[Dataset entries]

▼

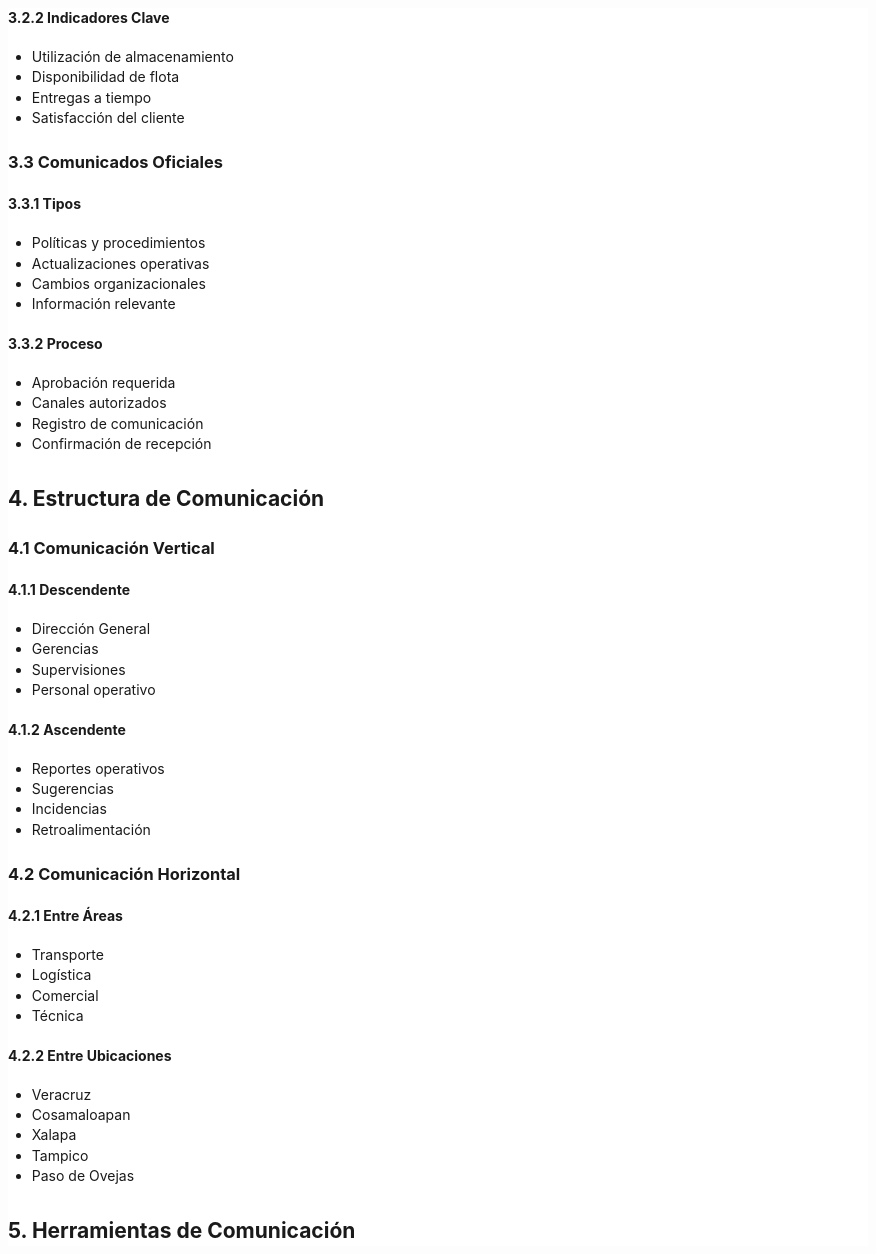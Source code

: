 #### 3.2.2 Indicadores Clave
- Utilización de almacenamiento
- Disponibilidad de flota
- Entregas a tiempo
- Satisfacción del cliente

### 3.3 Comunicados Oficiales
#### 3.3.1 Tipos
- Políticas y procedimientos
- Actualizaciones operativas
- Cambios organizacionales
- Información relevante

#### 3.3.2 Proceso
- Aprobación requerida
- Canales autorizados
- Registro de comunicación
- Confirmación de recepción

## 4. Estructura de Comunicación

### 4.1 Comunicación Vertical
#### 4.1.1 Descendente
- Dirección General
- Gerencias
- Supervisiones
- Personal operativo

#### 4.1.2 Ascendente
- Reportes operativos
- Sugerencias
- Incidencias
- Retroalimentación

### 4.2 Comunicación Horizontal
#### 4.2.1 Entre Áreas
- Transporte
- Logística
- Comercial
- Técnica

#### 4.2.2 Entre Ubicaciones
- Veracruz
- Cosamaloapan
- Xalapa
- Tampico
- Paso de Ovejas

## 5. Herramientas de Comunicación
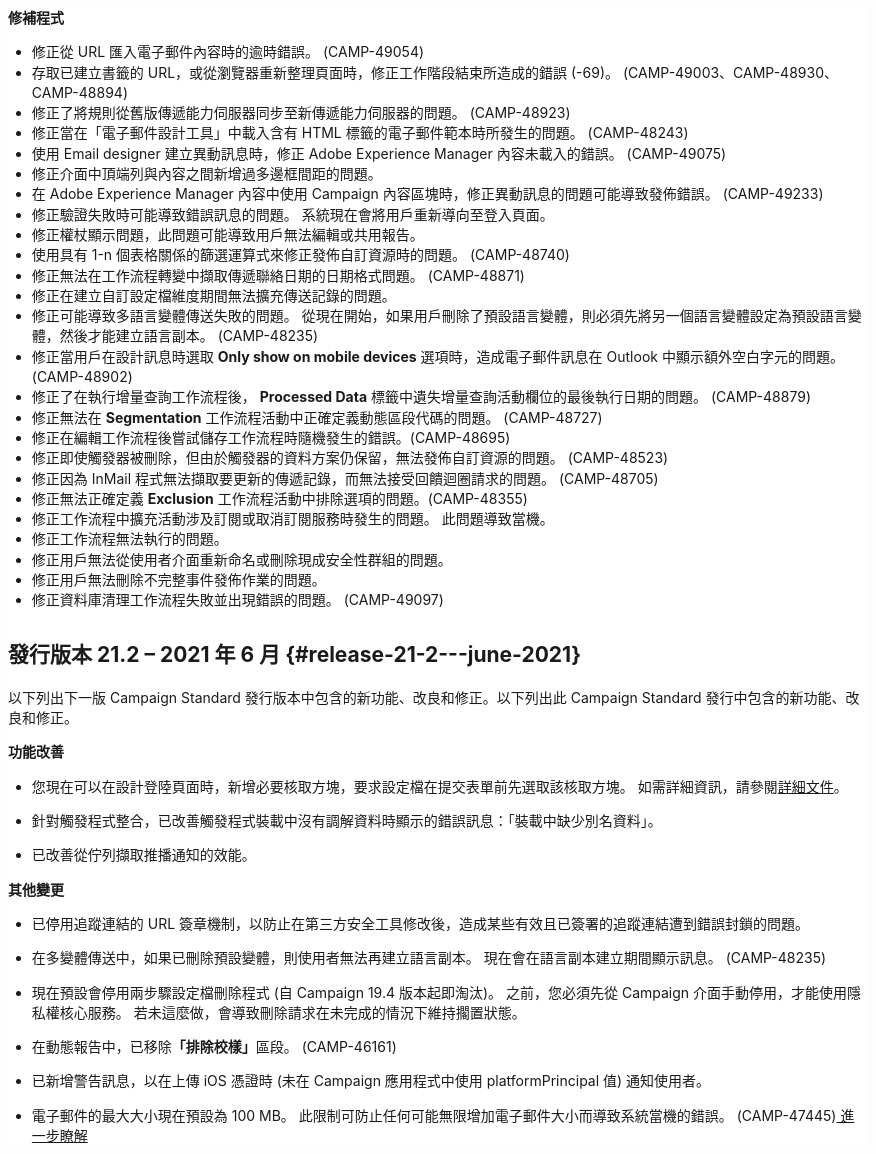 **修補程式**

* 修正從 URL 匯入電子郵件內容時的逾時錯誤。 (CAMP-49054)
* 存取已建立書籤的 URL，或從瀏覽器重新整理頁面時，修正工作階段結束所造成的錯誤 (-69)。 (CAMP-49003、CAMP-48930、CAMP-48894)
* 修正了將規則從舊版傳遞能力伺服器同步至新傳遞能力伺服器的問題。 (CAMP-48923)
* 修正當在「電子郵件設計工具」中載入含有 HTML 標籤的電子郵件範本時所發生的問題。 (CAMP-48243)
* 使用 Email designer 建立異動訊息時，修正 Adobe Experience Manager 內容未載入的錯誤。 (CAMP-49075)
* 修正介面中頂端列與內容之間新增過多邊框間距的問題。
* 在 Adobe Experience Manager 內容中使用 Campaign 內容區塊時，修正異動訊息的問題可能導致發佈錯誤。 (CAMP-49233)
* 修正驗證失敗時可能導致錯誤訊息的問題。 系統現在會將用戶重新導向至登入頁面。
* 修正權杖顯示問題，此問題可能導致用戶無法編輯或共用報告。
* 使用具有 1-n 個表格關係的篩選運算式來修正發佈自訂資源時的問題。 (CAMP-48740)
* 修正無法在工作流程轉變中擷取傳遞聯絡日期的日期格式問題。 (CAMP-48871)
* 修正在建立自訂設定檔維度期間無法擴充傳送記錄的問題。
* 修正可能導致多語言變體傳送失敗的問題。 從現在開始，如果用戶刪除了預設語言變體，則必須先將另一個語言變體設定為預設語言變體，然後才能建立語言副本。 (CAMP-48235)
* 修正當用戶在設計訊息時選取 **Only show on mobile devices** 選項時，造成電子郵件訊息在 Outlook 中顯示額外空白字元的問題。 (CAMP-48902)
* 修正了在執行增量查詢工作流程後， **Processed Data** 標籤中遺失增量查詢活動欄位的最後執行日期的問題。 (CAMP-48879)
* 修正無法在 **Segmentation** 工作流程活動中正確定義動態區段代碼的問題。 (CAMP-48727)
* 修正在編輯工作流程後嘗試儲存工作流程時隨機發生的錯誤。(CAMP-48695)
* 修正即使觸發器被刪除，但由於觸發器的資料方案仍保留，無法發佈自訂資源的問題。 (CAMP-48523)
* 修正因為 InMail 程式無法擷取要更新的傳遞記錄，而無法接受回饋迴圈請求的問題。 (CAMP-48705)
* 修正無法正確定義 **Exclusion** 工作流程活動中排除選項的問題。(CAMP-48355)
* 修正工作流程中擴充活動涉及訂閱或取消訂閱服務時發生的問題。 此問題導致當機。
* 修正工作流程無法執行的問題。
* 修正用戶無法從使用者介面重新命名或刪除現成安全性群組的問題。
* 修正用戶無法刪除不完整事件發佈作業的問題。
* 修正資料庫清理工作流程失敗並出現錯誤的問題。 (CAMP-49097)


## 發行版本 21.2 – 2021 年 6 月 {#release-21-2---june-2021}

以下列出下一版 Campaign Standard 發行版本中包含的新功能、改良和修正。以下列出此 Campaign Standard 發行中包含的新功能、改良和修正。

**功能改善**

* 您現在可以在設計登陸頁面時，新增必要核取方塊，要求設定檔在提交表單前先選取該核取方塊。 如需詳細資訊，請參閱[詳細文件](../../channels/using/managing-landing-page-form-data.md#agreement-checkbox)。

* 針對觸發程式整合，已改善觸發程式裝載中沒有調解資料時顯示的錯誤訊息：「裝載中缺少別名資料」。

* 已改善從佇列擷取推播通知的效能。

**其他變更**

* 已停用追蹤連結的 URL 簽章機制，以防止在第三方安全工具修改後，造成某些有效且已簽署的追蹤連結遭到錯誤封鎖的問題。

* 在多變體傳送中，如果已刪除預設變體，則使用者無法再建立語言副本。 現在會在語言副本建立期間顯示訊息。 (CAMP-48235)

* 現在預設會停用兩步驟設定檔刪除程式 (自 Campaign 19.4 版本起即淘汰)。 之前，您必須先從 Campaign 介面手動停用，才能使用隱私權核心服務。 若未這麼做，會導致刪除請求在未完成的情況下維持擱置狀態。

* 在動態報告中，已移除&#x200B;**「排除校樣」**&#x200B;區段。 (CAMP-46161)

* 已新增警告訊息，以在上傳 iOS 憑證時 (未在 Campaign 應用程式中使用 platformPrincipal 值) 通知使用者。

* 電子郵件的最大大小現在預設為 100 MB。 此限制可防止任何可能無限增加電子郵件大小而導致系統當機的錯誤。 (CAMP-47445)[ 進一步瞭解](../../sending/using/design-and-personalize.md#email-size)
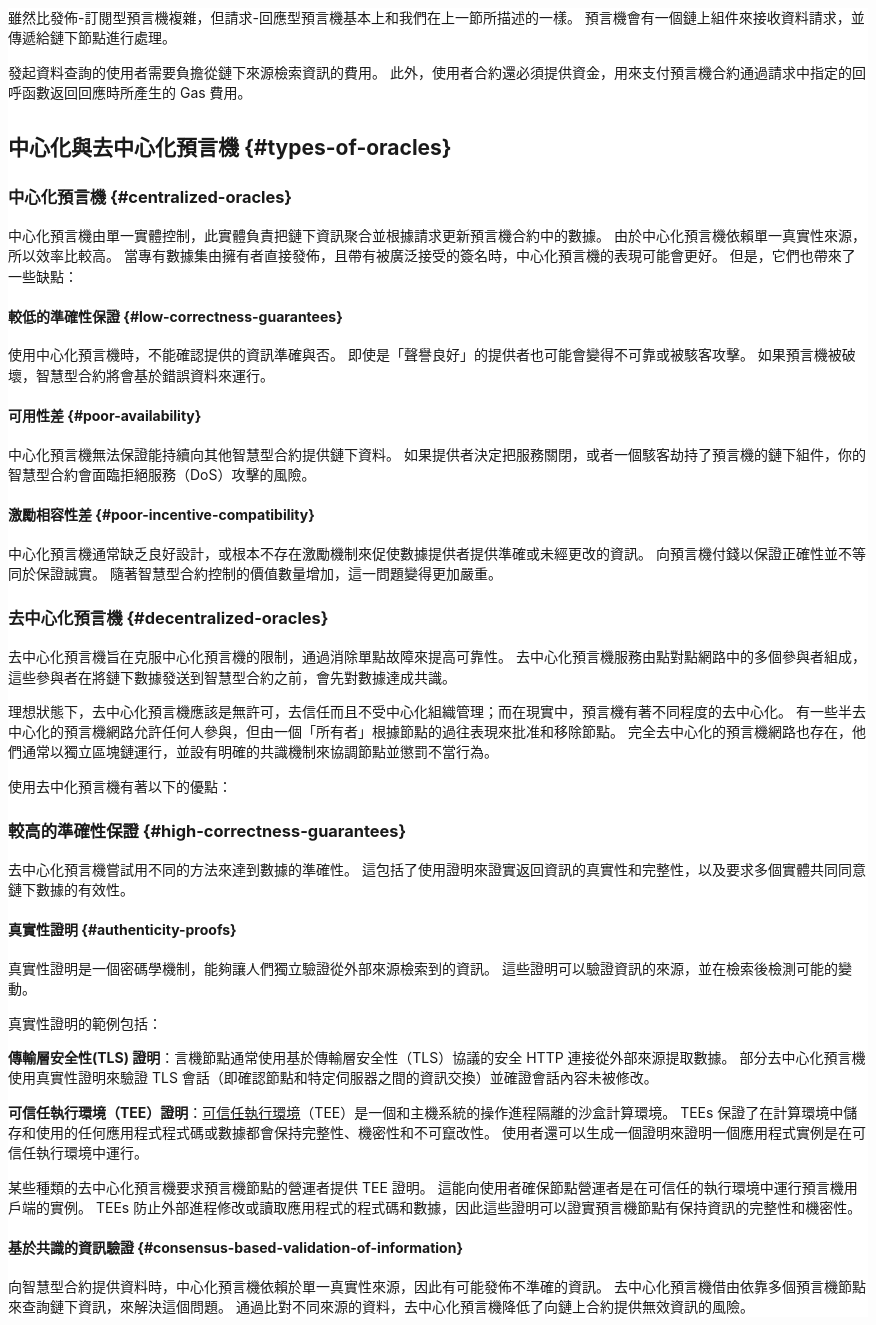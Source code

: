 雖然比發佈-訂閱型預言機複雜，但請求-回應型預言機基本上和我們在上一節所描述的一樣。 預言機會有一個鏈上組件來接收資料請求，並傳遞給鏈下節點進行處理。

發起資料查詢的使用者需要負擔從鏈下來源檢索資訊的費用。 此外，使用者合約還必須提供資金，用來支付預言機合約通過請求中指定的回呼函數返回回應時所產生的 Gas 費用。

## 中心化與去中心化預言機 {#types-of-oracles}

### 中心化預言機 {#centralized-oracles}

中心化預言機由單一實體控制，此實體負責把鏈下資訊聚合並根據請求更新預言機合約中的數據。 由於中心化預言機依賴單一真實性來源，所以效率比較高。 當專有數據集由擁有者直接發佈，且帶有被廣泛接受的簽名時，中心化預言機的表現可能會更好。 但是，它們也帶來了一些缺點：

#### 較低的準確性保證 {#low-correctness-guarantees}

使用中心化預言機時，不能確認提供的資訊準確與否。 即使是「聲譽良好」的提供者也可能會變得不可靠或被駭客攻擊。 如果預言機被破壞，智慧型合約將會基於錯誤資料來運行。

#### 可用性差 {#poor-availability}

中心化預言機無法保證能持續向其他智慧型合約提供鏈下資料。 如果提供者決定把服務關閉，或者一個駭客劫持了預言機的鏈下組件，你的智慧型合約會面臨拒絕服務（DoS）攻擊的風險。

#### 激勵相容性差 {#poor-incentive-compatibility}

中心化預言機通常缺乏良好設計，或根本不存在激勵機制來促使數據提供者提供準確或未經更改的資訊。 向預言機付錢以保證正確性並不等同於保證誠實。 隨著智慧型合約控制的價值數量增加，這一問題變得更加嚴重。

### 去中心化預言機 {#decentralized-oracles}

去中心化預言機旨在克服中心化預言機的限制，通過消除單點故障來提高可靠性。 去中心化預言機服務由點對點網路中的多個參與者組成，這些參與者在將鏈下數據發送到智慧型合約之前，會先對數據達成共識。

理想狀態下，去中心化預言機應該是無許可，去信任而且不受中心化組織管理；而在現實中，預言機有著不同程度的去中心化。 有一些半去中心化的預言機網路允許任何人參與，但由一個「所有者」根據節點的過往表現來批准和移除節點。 完全去中心化的預言機網路也存在，他們通常以獨立區塊鏈運行，並設有明確的共識機制來協調節點並懲罰不當行為。

使用去中化預言機有著以下的優點：

### 較高的準確性保證 {#high-correctness-guarantees}

去中心化預言機嘗試用不同的方法來達到數據的準確性。 這包括了使用證明來證實返回資訊的真實性和完整性，以及要求多個實體共同同意鏈下數據的有效性。

#### 真實性證明 {#authenticity-proofs}

真實性證明是一個密碼學機制，能夠讓人們獨立驗證從外部來源檢索到的資訊。 這些證明可以驗證資訊的來源，並在檢索後檢測可能的變動。

真實性證明的範例包括：

**傳輸層安全性(TLS) 證明**：言機節點通常使用基於傳輸層安全性（TLS）協議的安全 HTTP 連接從外部來源提取數據。 部分去中心化預言機使用真實性證明來驗證 TLS 會話（即確認節點和特定伺服器之間的資訊交換）並確證會話內容未被修改。

**可信任執行環境（TEE）證明**：[可信任執行環境](https://en.wikipedia.org/wiki/Trusted_execution_environment)（TEE）是一個和主機系統的操作進程隔離的沙盒計算環境。 TEEs 保證了在計算環境中儲存和使用的任何應用程式程式碼或數據都會保持完整性、機密性和不可竄改性。 使用者還可以生成一個證明來證明一個應用程式實例是在可信任執行環境中運行。

某些種類的去中心化預言機要求預言機節點的營運者提供 TEE 證明。 這能向使用者確保節點營運者是在可信任的執行環境中運行預言機用戶端的實例。 TEEs 防止外部進程修改或讀取應用程式的程式碼和數據，因此這些證明可以證實預言機節點有保持資訊的完整性和機密性。

#### 基於共識的資訊驗證 {#consensus-based-validation-of-information}

向智慧型合約提供資料時，中心化預言機依賴於單一真實性來源，因此有可能發佈不準確的資訊。 去中心化預言機借由依靠多個預言機節點來查詢鏈下資訊，來解決這個問題。 通過比對不同來源的資料，去中心化預言機降低了向鏈上合約提供無效資訊的風險。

▲

Whenever a line above contains "Manager", copy that line.

* 使用 Email designer 建立異動訊息時，修正 Adobe Experience Manager 內容未載入的錯誤。 (CAMP-49075)
* 在 Adobe Experience Manager 內容中使用 Campaign 內容區塊時，修正異動訊息的問題可能導致發佈錯誤。 (CAMP-49233)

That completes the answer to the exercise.